Task details. From first line to last, print the records exactly, but leave out the pictures.

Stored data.
+++

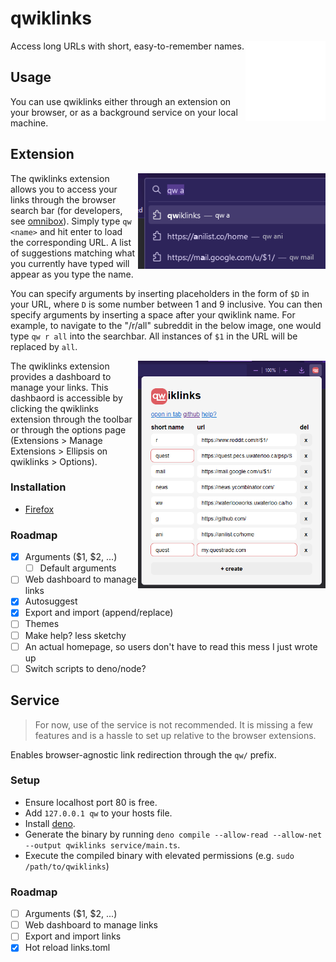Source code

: # qwiklinks

<p><img align="right" src="firefox/icons/qw-128.png" alt="qwiklinks Logo" /></p>
Access long URLs with short, easy-to-remember names.

## Usage

You can use qwiklinks either through an extension on your browser, or as a background service on your local machine.

## Extension

<div>
<p><img align="right" src="assets/suggest.png" alt="qwiklinks Logo" width="300"/></p>

The qwiklinks extension allows you to access your links through the browser search bar (for developers, see [omnibox](https://developer.mozilla.org/en-US/docs/Mozilla/Add-ons/WebExtensions/API/omnibox)). Simply type `qw <name>` and hit enter to load the corresponding URL. A list of suggestions matching what you currently have typed will appear as you type the name.

You can specify arguments by inserting placeholders in the form of `$D` in your URL, where `D` is some number between 1 and 9 inclusive. You can then specify arguments by inserting a space after your qwiklink name. For example, to navigate to the "/r/all" subreddit in the below image, one would type `qw r all` into the searchbar. All instances of `$1` in the URL will be replaced by `all`.

</div>

<div>
<p><img align="right" src="assets/popup.png" alt="qwiklinks Logo" width="300"/></p>
The qwiklinks extension provides a dashboard to manage your links. This dashbaord is accessible by clicking the qwiklinks extension through the toolbar or through the options page (Extensions > Manage Extensions > Ellipsis on qwiklinks > Options).
</div>

### Installation

- [Firefox](https://addons.mozilla.org/en-CA/firefox/addon/qwiklinks/)

### Roadmap

- [x] Arguments ($1, $2, ...)
  - [ ] Default arguments
- [ ] Web dashboard to manage links
- [x] Autosuggest
- [x] Export and import (append/replace)
- [ ] Themes
- [ ] Make help? less sketchy
- [ ] An actual homepage, so users don't have to read this mess I just wrote up
- [ ] Switch scripts to deno/node?

## Service

> For now, use of the service is not recommended. It is missing a few features and is a hassle to set up relative to the browser extensions.

Enables browser-agnostic link redirection through the `qw/` prefix.

### Setup

- Ensure localhost port 80 is free.
- Add `127.0.0.1 qw` to your hosts file.
- Install [deno](https://deno.land/).
- Generate the binary by running `deno compile --allow-read --allow-net --output qwiklinks service/main.ts`.
- Execute the compiled binary with elevated permissions (e.g. `sudo /path/to/qwiklinks`)

### Roadmap

- [ ] Arguments ($1, $2, ...)
- [ ] Web dashboard to manage links
- [ ] Export and import links
- [x] Hot reload links.toml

+++

Reply.
Source code

: # qwiklinks

<p><img align="right" src="firefox/icons/qw-128.png" alt="qwiklinks Logo" /></p>
Access long URLs with short, easy-to-remember names.

## Usage

You can use qwiklinks either through an extension on your browser, or as a background service on your local machine.

## Extension

<div>
<p><img align="right" src="assets/suggest.png" alt="qwiklinks Logo" width="300"/></p>

The qwiklinks extension allows you to access your links through the browser search bar (for developers, see [omnibox](https://developer.mozilla.org/en-US/docs/Mozilla/Add-ons/WebExtensions/API/omnibox)). Simply type `qw <name>` and hit enter to load the corresponding URL. A list of suggestions matching what you currently have typed will appear as you type the name.

You can specify arguments by inserting placeholders in the form of `$D` in your URL, where `D` is some number between 1 and 9 inclusive. You can then specify arguments by inserting a space after your qwiklink name. For example, to navigate to the "/r/all" subreddit in the below image, one would type `qw r all` into the searchbar. All instances of `$1` in the URL will be replaced by `all`.

</div>

<div>
<p><img align="right" src="assets/popup.png" alt="qwiklinks Logo" width="300"/></p>
The qwiklinks extension provides a dashboard to manage your links. This dashbaord is accessible by clicking the qwiklinks extension through the toolbar or through the options page (Extensions > Manage Extensions > Ellipsis on qwiklinks > Options).
</div>

### Installation

- [Firefox](https://addons.mozilla.org/en-CA/firefox/addon/qwiklinks/)

### Roadmap

- [x] Arguments ($1, $2, ...)
  - [ ] Default arguments
- [ ] Web dashboard to manage links
- [x] Autosuggest
- [x] Export and import (append/replace)
- [ ] Themes
- [ ] Make help? less sketchy
- [ ] An actual homepage, so users don't have to read this mess I just wrote up
- [ ] Switch scripts to deno/node?

## Service

> For now, use of the service is not recommended. It is missing a few features and is a hassle to set up relative to the browser extensions.

Enables browser-agnostic link redirection through the `qw/` prefix.

### Setup

- Ensure localhost port 80 is free.
- Add `127.0.0.1 qw` to your hosts file.
- Install [deno](https://deno.land/).
- Generate the binary by running `deno compile --allow-read --allow-net --output qwiklinks service/main.ts`.
- Execute the compiled binary with elevated permissions (e.g. `sudo /path/to/qwiklinks`)

### Roadmap

- [ ] Arguments ($1, $2, ...)
- [ ] Web dashboard to manage links
- [ ] Export and import links
- [x] Hot reload links.toml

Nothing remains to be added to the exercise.